Our passion is to help you make a difference on climate change, whether you are an experienced environmental professional, educator, or just starting out as a practitioner. We synthesize the latest behavioral science demonstrated to change environmentally relevant behavior, and translate the lessons learned to help you make a climate difference. Our approach is interdisciplinary, transdisciplinary, and collaborative. Our online learning platform builds upon twenty years of experience designing effective courses.
Our experience with online education, behavior change, outreach campaigns, policy, and local, national, and global conservation means we know what works. Our background ranges from grassroots campaigns to international policies, and from sustainable development to natural resource management of land, freshwater, and oceans.
Our reliance on data and evidence for effective mastery of skills places the emphasis where it belongs - on “learning”. In the end, it is not about what we teach, but rather, what is learned.
The CBC/BDS Difference
The Center for Behavior and Climate builds upon the educational experience of BDS. At BDS, we engage students in learning exercises, with questions equipped with instructional content, text references, and real-time corrective feedback.Our instructional design model is evidence-based to enable learning using the most effective methodologies for mastering, retaining, and generalizing skills.
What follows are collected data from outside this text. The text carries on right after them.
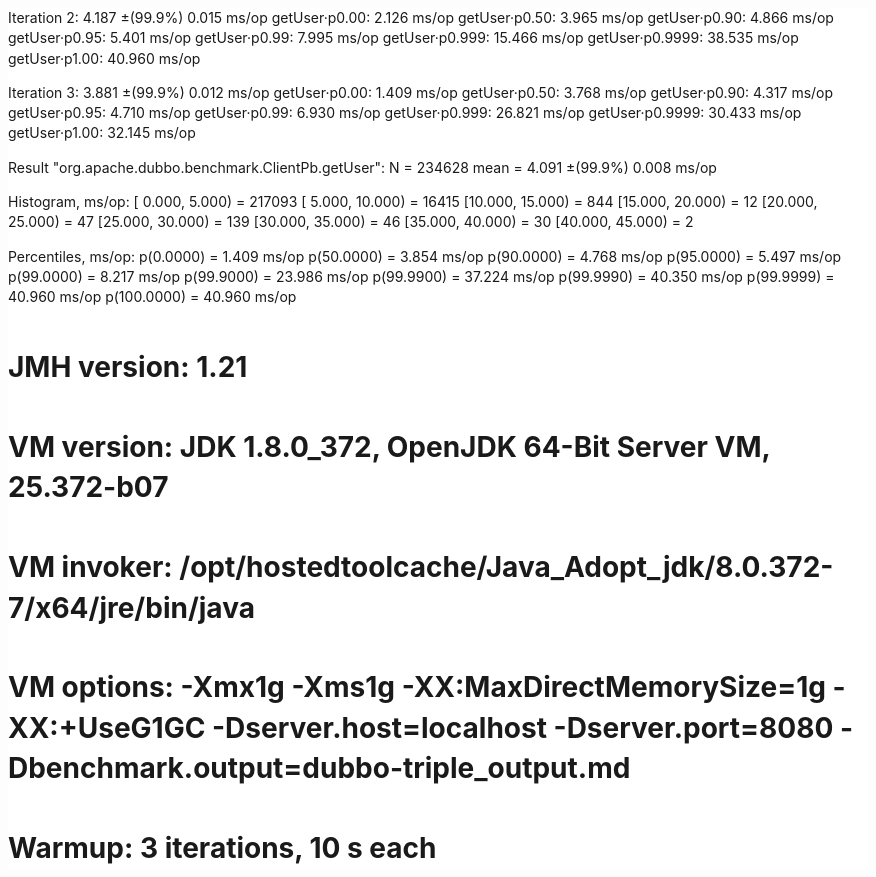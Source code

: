 Iteration   2: 4.187 ±(99.9%) 0.015 ms/op
                 getUser·p0.00:   2.126 ms/op
                 getUser·p0.50:   3.965 ms/op
                 getUser·p0.90:   4.866 ms/op
                 getUser·p0.95:   5.401 ms/op
                 getUser·p0.99:   7.995 ms/op
                 getUser·p0.999:  15.466 ms/op
                 getUser·p0.9999: 38.535 ms/op
                 getUser·p1.00:   40.960 ms/op

Iteration   3: 3.881 ±(99.9%) 0.012 ms/op
                 getUser·p0.00:   1.409 ms/op
                 getUser·p0.50:   3.768 ms/op
                 getUser·p0.90:   4.317 ms/op
                 getUser·p0.95:   4.710 ms/op
                 getUser·p0.99:   6.930 ms/op
                 getUser·p0.999:  26.821 ms/op
                 getUser·p0.9999: 30.433 ms/op
                 getUser·p1.00:   32.145 ms/op



Result "org.apache.dubbo.benchmark.ClientPb.getUser":
  N = 234628
  mean =      4.091 ±(99.9%) 0.008 ms/op

  Histogram, ms/op:
    [ 0.000,  5.000) = 217093 
    [ 5.000, 10.000) = 16415 
    [10.000, 15.000) = 844 
    [15.000, 20.000) = 12 
    [20.000, 25.000) = 47 
    [25.000, 30.000) = 139 
    [30.000, 35.000) = 46 
    [35.000, 40.000) = 30 
    [40.000, 45.000) = 2 

  Percentiles, ms/op:
      p(0.0000) =      1.409 ms/op
     p(50.0000) =      3.854 ms/op
     p(90.0000) =      4.768 ms/op
     p(95.0000) =      5.497 ms/op
     p(99.0000) =      8.217 ms/op
     p(99.9000) =     23.986 ms/op
     p(99.9900) =     37.224 ms/op
     p(99.9990) =     40.350 ms/op
     p(99.9999) =     40.960 ms/op
    p(100.0000) =     40.960 ms/op


# JMH version: 1.21
# VM version: JDK 1.8.0_372, OpenJDK 64-Bit Server VM, 25.372-b07
# VM invoker: /opt/hostedtoolcache/Java_Adopt_jdk/8.0.372-7/x64/jre/bin/java
# VM options: -Xmx1g -Xms1g -XX:MaxDirectMemorySize=1g -XX:+UseG1GC -Dserver.host=localhost -Dserver.port=8080 -Dbenchmark.output=dubbo-triple_output.md
# Warmup: 3 iterations, 10 s each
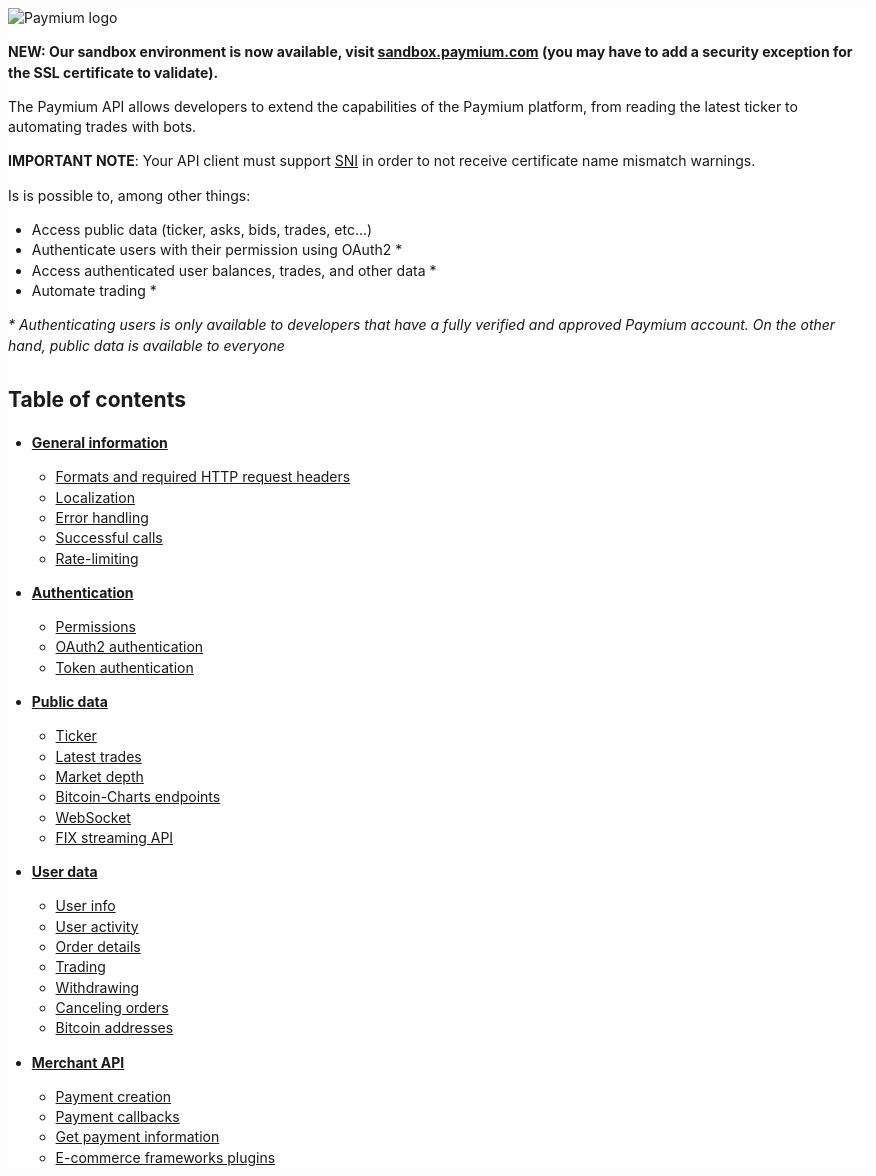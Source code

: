 ![Paymium logo](https://raw.githubusercontent.com/Paymium/api-documentation/master/logo.png)


**NEW: Our sandbox environment is now available, visit [sandbox.paymium.com](https://sandbox.paymium.com) (you may have to add a security exception for the SSL certificate to validate).**

The Paymium API allows developers to extend the capabilities of the Paymium platform, from reading the latest ticker to automating trades with bots.

**IMPORTANT NOTE**: Your API client must support [SNI](http://en.wikipedia.org/wiki/Server_Name_Indication) in order to not receive certificate name mismatch warnings.

Is is possible to, among other things:

* Access public data (ticker, asks, bids, trades, etc...)
* Authenticate users with their permission using OAuth2 *
* Access authenticated user balances, trades, and other data *
* Automate trading *

_* Authenticating users is only available to developers that have a fully verified and approved Paymium account. On the other hand, public data is available to everyone_

## Table of contents

* [**General information**](#general-information)
  * [Formats and required HTTP request headers](#formats-and-required-http-request-headers)
  * [Localization](#localization)
  * [Error handling](#error-handling)
  * [Successful calls](#sucessful-calls)
  * [Rate-limiting](#rate-limiting)

* [**Authentication**](#authentication)
  * [Permissions](#permissions)
  * [OAuth2 authentication](#oauth2-authentication)
  * [Token authentication](#token-authentication)

* [**Public data**](#public-data)
  * [Ticker](#ticker)
  * [Latest trades](#latest-trades)
  * [Market depth](#market-depth)
  * [Bitcoin-Charts endpoints](#bitcoin-charts-endpoints)
  * [WebSocket](#websocket)
  * [FIX streaming API](#fix-streaming-api)

* [**User data**](#user-data)
  * [User info](#user-info)
  * [User activity](#user-activity)
  * [Order details](#order-details)
  * [Trading](#trading)
  * [Withdrawing](#withdrawing)
  * [Canceling orders](#canceling-orders)
  * [Bitcoin addresses](#bitcoin-addresses)

* [**Merchant API**](#merchant-api)
  * [Payment creation](#payment-creation)
  * [Payment callbacks](#payment-callbacks)
  * [Get payment information](#get-payment-information)
  * [E-commerce frameworks plugins](#e-commerce-frameworks-plugins)
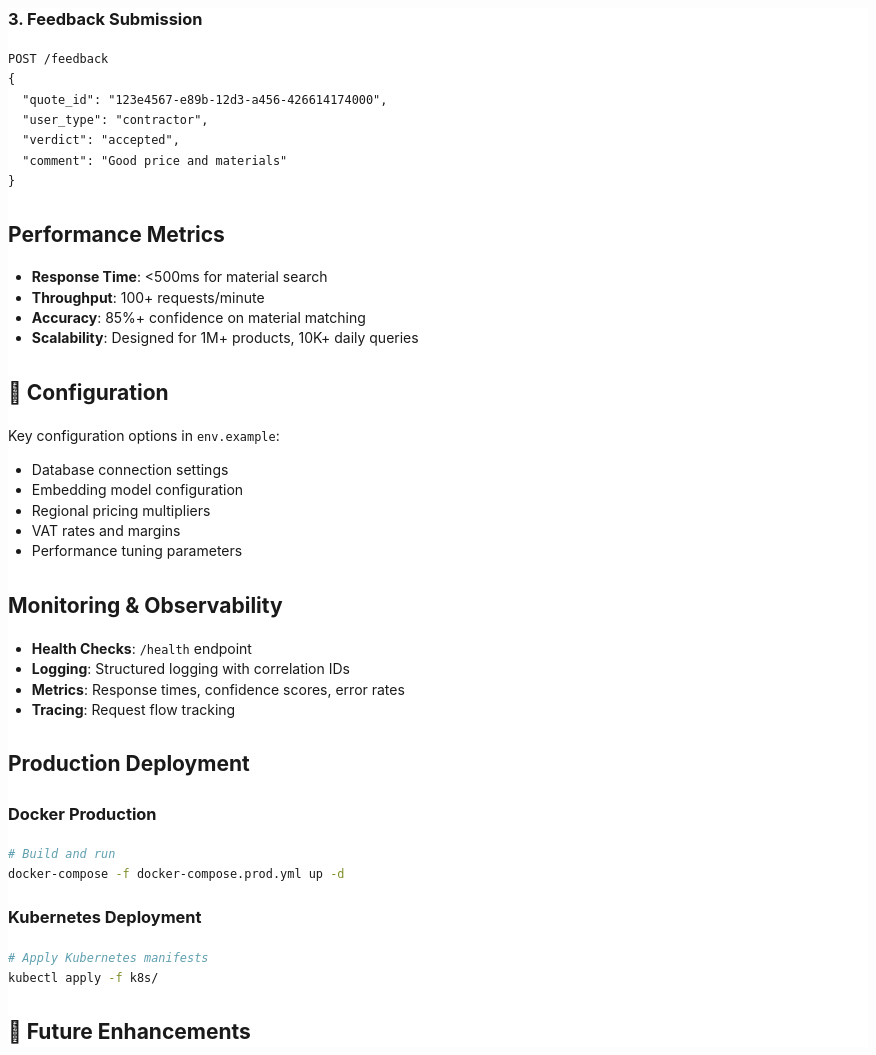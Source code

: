 ### 3. Feedback Submission
```http
POST /feedback
{
  "quote_id": "123e4567-e89b-12d3-a456-426614174000",
  "user_type": "contractor",
  "verdict": "accepted",
  "comment": "Good price and materials"
}
```

## Performance Metrics

- **Response Time**: <500ms for material search
- **Throughput**: 100+ requests/minute
- **Accuracy**: 85%+ confidence on material matching
- **Scalability**: Designed for 1M+ products, 10K+ daily queries

## 🔧 Configuration

Key configuration options in `env.example`:
- Database connection settings
- Embedding model configuration
- Regional pricing multipliers
- VAT rates and margins
- Performance tuning parameters

## Monitoring & Observability

- **Health Checks**: `/health` endpoint
- **Logging**: Structured logging with correlation IDs
- **Metrics**: Response times, confidence scores, error rates
- **Tracing**: Request flow tracking

## Production Deployment

### Docker Production
```bash
# Build and run
docker-compose -f docker-compose.prod.yml up -d
```

### Kubernetes Deployment
```bash
# Apply Kubernetes manifests
kubectl apply -f k8s/
```

## 🔮 Future Enhancements
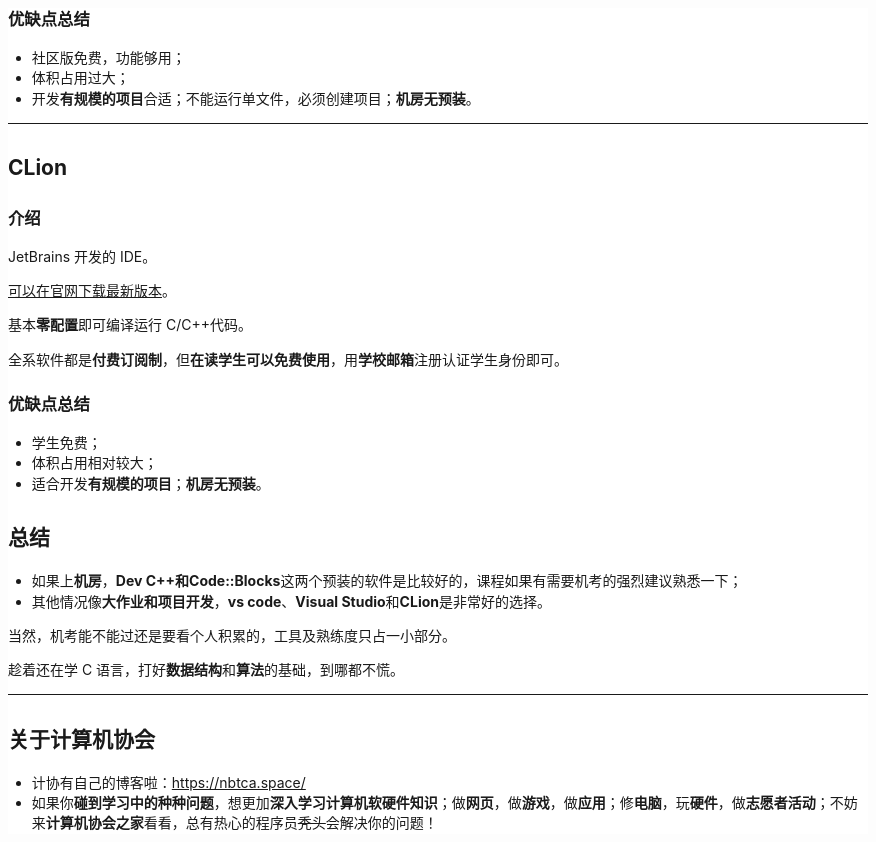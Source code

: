### 优缺点总结

- 社区版免费，功能够用；
- 体积占用过大；
- 开发**有规模的项目**合适；不能运行单文件，必须创建项目；**机房无预装**。

---

## CLion

### 介绍

JetBrains 开发的 IDE。

[可以在官网下载最新版本](https://www.jetbrains.com/clion/)。

基本**零配置**即可编译运行 C/C++代码。

全系软件都是**付费订阅制**，但**在读学生可以免费使用**，用**学校邮箱**注册认证学生身份即可。

### 优缺点总结

- 学生免费；
- 体积占用相对较大；
- 适合开发**有规模的项目**；**机房无预装**。

## 总结

- 如果上**机房**，**Dev C++**和**Code::Blocks**这两个预装的软件是比较好的，课程如果有需要机考的强烈建议熟悉一下；
- 其他情况像**大作业和项目开发**，**vs code**、**Visual Studio**和**CLion**是非常好的选择。

当然，机考能不能过还是要看个人积累的，工具及熟练度只占一小部分。

趁着还在学 C 语言，打好**数据结构**和**算法**的基础，到哪都不慌。

---

## 关于计算机协会

- 计协有自己的博客啦：https://nbtca.space/
- 如果你**碰到学习中的种种问题**，想更加**深入学习计算机软硬件知识**；做**网页**，做**游戏**，做**应用**；修**电脑**，玩**硬件**，做**志愿者活动**；不妨来**计算机协会之家**看看，总有热心的程序员~~秃头~~会解决你的问题！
We also apply a scientific approach to evaluating each training module we create. The result is cost-effective and efficient learning outcomes.
The Fluency Model: When faster is better
Our model is based on the early pioneering work of behavior analysts such as Ogden Lindsley and other researchers, who emphasized the role of behavioral fluency in skill mastery and effective learning These researchers showed that “accuracy” or correctness of a response is not a sufficient criterion for mastery. Instead, a minimum rate of responding was key to mastering and building more complex skills. Accuracy and rate of response combined are referred to as “fluency” – rapid, effortless, correct responding: building skills to the point where the learner can produce the correct response “automatically.” This innovative approach to skill mastery became the foundation for fluency-based instructional methods and transformed the efficiency of instructional programming in education (Binder, 1996 for a review). Since its early roots, the effectiveness, durability, and utility of fluency-based instruction have been extensively researched. Fluency or quality-plus-pace approach to learning has been demonstrated to positively impact information retention and maintenance and the application of learned information to new and novel situations (see Binder 1996). Fluency of response has been studied in online and computer learning as well. Research has demonstrated that computer-generated learning tasks incorporating fluency strategies have been effective in teaching concepts in applied behavior analysis (Yaber-Oltra, 1993) and in teaching concept formation using multiple choice questions (Fox and Ghezzi, 1993).
We combine fluency-focused instruction with other empirically validated behavioral learning strategies to provide on-going performance analysis and feedback, promoting rapid and durable skill acquisition in any content area.